▶ The task
How many lines in this data contain the string "https"? Reply with the number only.

*** Recorded data Section Begins ***

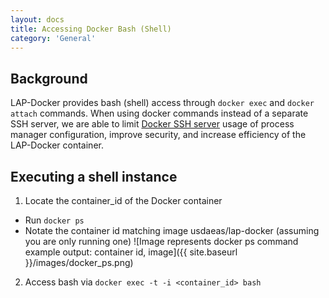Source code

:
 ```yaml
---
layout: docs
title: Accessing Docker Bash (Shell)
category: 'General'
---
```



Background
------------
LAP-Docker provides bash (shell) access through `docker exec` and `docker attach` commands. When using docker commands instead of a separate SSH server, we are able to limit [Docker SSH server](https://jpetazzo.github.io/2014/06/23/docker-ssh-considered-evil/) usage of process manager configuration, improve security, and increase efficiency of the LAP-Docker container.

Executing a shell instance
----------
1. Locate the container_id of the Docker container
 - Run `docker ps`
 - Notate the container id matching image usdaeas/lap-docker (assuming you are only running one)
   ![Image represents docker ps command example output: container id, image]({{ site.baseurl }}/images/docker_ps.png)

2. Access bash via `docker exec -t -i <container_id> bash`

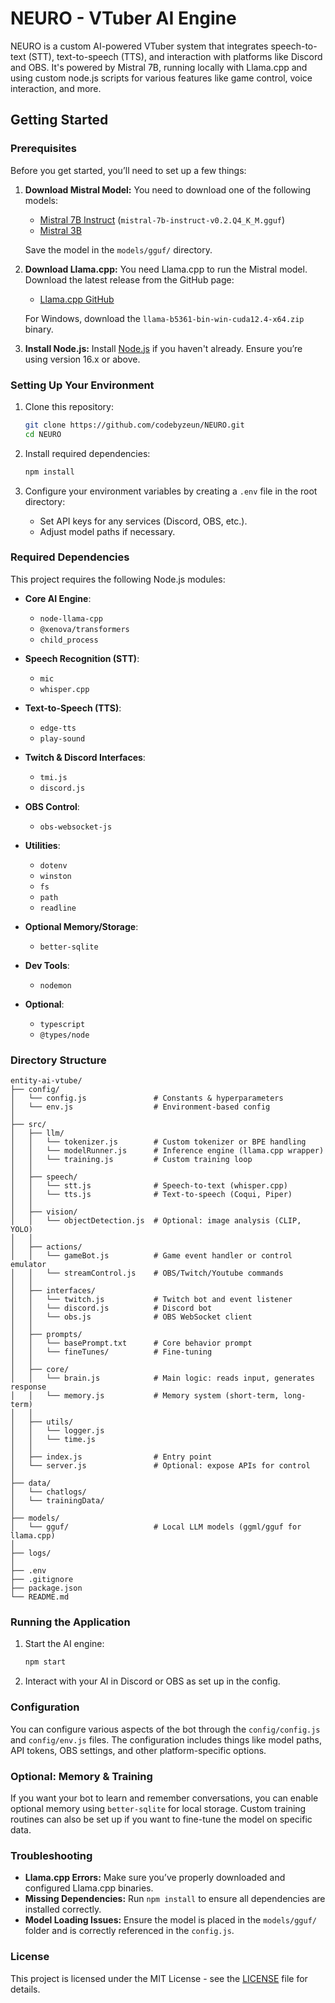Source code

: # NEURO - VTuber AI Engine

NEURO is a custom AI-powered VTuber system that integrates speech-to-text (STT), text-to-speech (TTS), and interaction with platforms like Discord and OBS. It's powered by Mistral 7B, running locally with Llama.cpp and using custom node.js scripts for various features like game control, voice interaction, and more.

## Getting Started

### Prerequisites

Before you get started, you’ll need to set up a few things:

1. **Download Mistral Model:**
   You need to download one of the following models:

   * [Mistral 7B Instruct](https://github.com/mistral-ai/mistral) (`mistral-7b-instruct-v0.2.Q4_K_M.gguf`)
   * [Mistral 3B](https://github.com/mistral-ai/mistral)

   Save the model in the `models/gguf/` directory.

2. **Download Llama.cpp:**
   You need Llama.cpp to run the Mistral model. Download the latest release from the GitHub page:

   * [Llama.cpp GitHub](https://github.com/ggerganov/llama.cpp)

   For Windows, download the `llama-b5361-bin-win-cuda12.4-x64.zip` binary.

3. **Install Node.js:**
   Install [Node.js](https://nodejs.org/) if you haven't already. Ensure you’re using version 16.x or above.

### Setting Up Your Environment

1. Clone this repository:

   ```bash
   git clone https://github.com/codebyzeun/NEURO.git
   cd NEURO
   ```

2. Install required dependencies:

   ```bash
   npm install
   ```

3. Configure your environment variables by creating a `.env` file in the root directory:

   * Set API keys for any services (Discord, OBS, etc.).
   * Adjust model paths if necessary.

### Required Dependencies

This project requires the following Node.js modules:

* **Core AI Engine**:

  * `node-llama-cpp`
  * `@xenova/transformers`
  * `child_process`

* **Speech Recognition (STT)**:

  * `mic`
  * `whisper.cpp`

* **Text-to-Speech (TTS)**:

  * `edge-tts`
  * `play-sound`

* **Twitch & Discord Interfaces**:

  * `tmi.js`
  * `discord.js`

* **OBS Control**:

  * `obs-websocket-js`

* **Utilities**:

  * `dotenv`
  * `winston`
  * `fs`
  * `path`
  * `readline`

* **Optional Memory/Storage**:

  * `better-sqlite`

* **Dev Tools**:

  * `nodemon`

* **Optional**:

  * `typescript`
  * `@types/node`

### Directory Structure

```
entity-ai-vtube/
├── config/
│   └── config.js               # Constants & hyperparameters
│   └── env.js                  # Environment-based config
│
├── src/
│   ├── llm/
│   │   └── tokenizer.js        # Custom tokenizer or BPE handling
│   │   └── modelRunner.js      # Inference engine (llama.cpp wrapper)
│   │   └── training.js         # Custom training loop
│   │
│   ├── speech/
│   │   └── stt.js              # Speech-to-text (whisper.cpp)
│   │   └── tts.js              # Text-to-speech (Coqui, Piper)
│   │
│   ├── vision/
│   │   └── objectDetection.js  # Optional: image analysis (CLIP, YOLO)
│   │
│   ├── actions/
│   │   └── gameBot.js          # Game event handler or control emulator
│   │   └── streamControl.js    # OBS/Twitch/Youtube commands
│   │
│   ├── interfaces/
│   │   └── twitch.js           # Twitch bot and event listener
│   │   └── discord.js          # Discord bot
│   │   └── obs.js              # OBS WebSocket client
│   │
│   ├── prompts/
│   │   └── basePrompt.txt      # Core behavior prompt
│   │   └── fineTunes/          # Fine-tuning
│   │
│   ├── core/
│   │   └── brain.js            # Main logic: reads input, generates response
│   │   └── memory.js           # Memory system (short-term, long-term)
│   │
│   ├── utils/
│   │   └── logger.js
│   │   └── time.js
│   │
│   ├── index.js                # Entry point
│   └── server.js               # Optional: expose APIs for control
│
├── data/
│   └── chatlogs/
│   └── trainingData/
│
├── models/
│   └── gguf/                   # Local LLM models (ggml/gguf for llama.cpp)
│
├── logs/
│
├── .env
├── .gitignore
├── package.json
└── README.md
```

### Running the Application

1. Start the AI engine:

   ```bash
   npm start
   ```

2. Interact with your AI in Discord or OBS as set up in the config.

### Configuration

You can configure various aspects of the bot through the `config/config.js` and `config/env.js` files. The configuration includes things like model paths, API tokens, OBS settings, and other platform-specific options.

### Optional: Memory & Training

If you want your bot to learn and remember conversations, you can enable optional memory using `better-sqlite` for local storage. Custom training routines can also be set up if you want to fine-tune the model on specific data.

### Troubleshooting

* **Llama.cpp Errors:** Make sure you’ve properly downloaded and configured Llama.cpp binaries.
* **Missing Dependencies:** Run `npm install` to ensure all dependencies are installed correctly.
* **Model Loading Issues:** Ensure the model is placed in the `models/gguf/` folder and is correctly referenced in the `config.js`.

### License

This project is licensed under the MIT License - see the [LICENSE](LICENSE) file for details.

*** Recorded data Section Ends ***

▶ Solution to this task
6